▶ _WHAT THIS TASK INVOLVES_
Of all the lines below, return only those starting with the line holding "da Incerteza no" and going on through the line holding "A incerteza no projeto manifesta-se", exactly as written.

Dataset entries
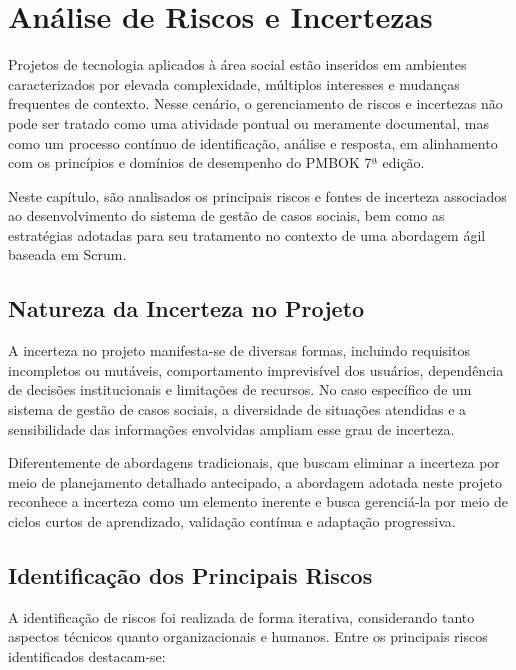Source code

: \chapter{Análise de Riscos e Incertezas}\label{chp:RiscosIncertezas}

Projetos de tecnologia aplicados à área social estão inseridos em ambientes caracterizados por elevada complexidade, múltiplos interesses e mudanças frequentes de contexto. Nesse cenário, o gerenciamento de riscos e incertezas não pode ser tratado como uma atividade pontual ou meramente documental, mas como um processo contínuo de identificação, análise e resposta, em alinhamento com os princípios e domínios de desempenho do PMBOK 7ª edição.

Neste capítulo, são analisados os principais riscos e fontes de incerteza associados ao desenvolvimento do sistema de gestão de casos sociais, bem como as estratégias adotadas para seu tratamento no contexto de uma abordagem ágil baseada em Scrum.

\section{Natureza da Incerteza no Projeto}

A incerteza no projeto manifesta-se de diversas formas, incluindo requisitos incompletos ou mutáveis, comportamento imprevisível dos usuários, dependência de decisões institucionais e limitações de recursos. No caso específico de um sistema de gestão de casos sociais, a diversidade de situações atendidas e a sensibilidade das informações envolvidas ampliam esse grau de incerteza.

Diferentemente de abordagens tradicionais, que buscam eliminar a incerteza por meio de planejamento detalhado antecipado, a abordagem adotada neste projeto reconhece a incerteza como um elemento inerente e busca gerenciá-la por meio de ciclos curtos de aprendizado, validação contínua e adaptação progressiva.

\section{Identificação dos Principais Riscos}

A identificação de riscos foi realizada de forma iterativa, considerando tanto aspectos técnicos quanto organizacionais e humanos. Entre os principais riscos identificados destacam-se:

▶ _YOUR RESPONSE_
\section{Natureza da Incerteza no Projeto}

A incerteza no projeto manifesta-se de diversas formas, incluindo requisitos incompletos ou mutáveis, comportamento imprevisível dos usuários, dependência de decisões institucionais e limitações de recursos. No caso específico de um sistema de gestão de casos sociais, a diversidade de situações atendidas e a sensibilidade das informações envolvidas ampliam esse grau de incerteza.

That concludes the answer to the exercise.